“Several Models Exist to Describe the Primordial Universe”
Shaking the world of cosmology is a debate between the proponents of cosmic inflation, in the large majority, and a handful of physicists thinking outside the box and highlighting unique solutions for describing the primordial Universe. For the moment, there is insufficient data to plump for either side, believes cosmologist Robert Brandenberger. Interview conducted by Philippe Pajot
La Recherche What is inflation?
Robert Brandenberger Inflation is a model we use to describe the primordial Universe, just after the Big Bang. It is the rapid (well under a few billionths of a billionth of a second), and considerable (exponential) expansion of the Universe. Following this inflationary phase, the Universe continued to expand, but at a much slower rate. And it is still expanding to this day. Although it implies that the distances between points in close proximity grow at a speed faster than light, this expansion does not in fact contradict the absolute law of special relativity. This states that matter or information cannot travel faster than the speed of light. But what is expanding is not the matter, but the space containing it, its geometry so to speak. In technical terms, it is the metric (*) which is expanding. This also applies to the continued expansion today.

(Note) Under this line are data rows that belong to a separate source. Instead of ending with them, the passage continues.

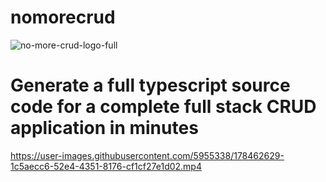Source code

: # nomorecrud

![no-more-crud-logo-full](https://user-images.githubusercontent.com/5955338/178462505-859a31da-1002-4456-89e7-8448c066ba6c.png)


# Generate a full typescript source code for a complete full stack CRUD application in minutes

https://user-images.githubusercontent.com/5955338/178462629-1c5aecc6-52e4-4351-8176-cf1cf27e1d02.mp4

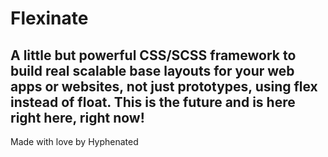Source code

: # Flexinate
A little but powerful CSS/SCSS framework to build real scalable base layouts for your web apps or websites, not just prototypes, using flex instead of float. This is the future and is here right here, right now!
------------------------------------------
Made with love by Hyphenated

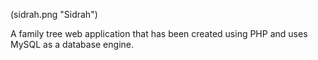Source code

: (sidrah.png "Sidrah")

A family tree web application that has been created using PHP and uses MySQL as a database engine.
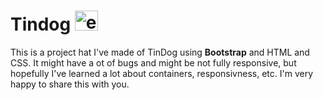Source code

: <h1>Tindog <img src="https://s8.gifyu.com/images/ezgif.com-gif-makera0fa5aab7ba23d04.gif" alt="ezgif.com gif maker" width="37" height="32" data-is360="0" data-load="full" class="" style="width: 37px; height: 32px;"></h1>
<p>This is a project hat I've made of TinDog using <strong>Bootstrap</strong> and HTML and CSS. It might have a ot of bugs and might be not fully responsive, but hopefully I've learned a lot about containers, responsivness, etc. I'm very happy to share this with you.</p>

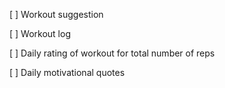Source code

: [ ] Workout suggestion

[ ] Workout log

[ ] Daily rating of workout for total number of reps

[ ] Daily motivational quotes
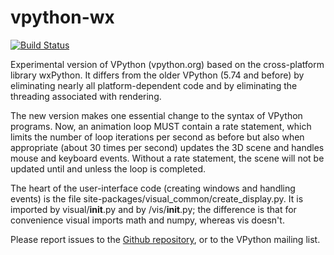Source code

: vpython-wx
==========
[![Build Status](https://travis-ci.org/BruceSherwood/vpython-wx.png?branch=master,stable)](https://travis-ci.org/BruceSherwood/vpython-wx)

Experimental version of VPython (vpython.org) based on the cross-platform library wxPython. It differs from the older VPython (5.74 and before) by eliminating nearly all platform-dependent code and by eliminating the threading associated with rendering. 

The new version makes one essential change to the syntax of VPython programs. Now, an animation loop MUST contain a rate statement, which limits the number of loop iterations per second as before but also when appropriate (about 30 times per second) updates the 3D scene and handles mouse and keyboard events. Without a rate statement, the scene will not be updated until and unless the loop is completed.

The heart of the user-interface code (creating windows and handling events) is the file site-packages/visual_common/create_display.py. It is imported by visual/__init__.py and by /vis/__init__.py; the difference is that for convenience visual imports math and numpy, whereas vis doesn't.

Please report issues to the [Github repository](https://github.com/BruceSherwood/vpython-wx), or to the VPython mailing list.
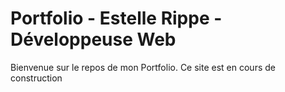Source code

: # Portfolio - Estelle Rippe - Développeuse Web

<p>Bienvenue sur le repos de mon Portfolio.
Ce site est en cours de construction</p>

Where does the idea of a phase of rapid expansion of the Universe come from?
In the 1970s, Soviet physicist Alexei Starobinsky, from the Landau Institute of Theoretical Physics near Moscow, proposed the exponential expansion of space (1). In this initial work, the expansion resulted from changes to Einstein’s equations of general relativity describing gravitation, to take account of the quantum effects that must have been present in the primordial Universe. Then, Alan Guth at the Massachusetts Institute of Technology (MIT), proposed an exponentially expanding model of the primordial Universe based on scalar field theory (**). This model did not work correctly though and it was the Russian Andrei Linde, today at Stanford University, and the American Paul Steinhardt at Princeton, who, at the start of the 1980s, proposed tangible examples of inflation (2).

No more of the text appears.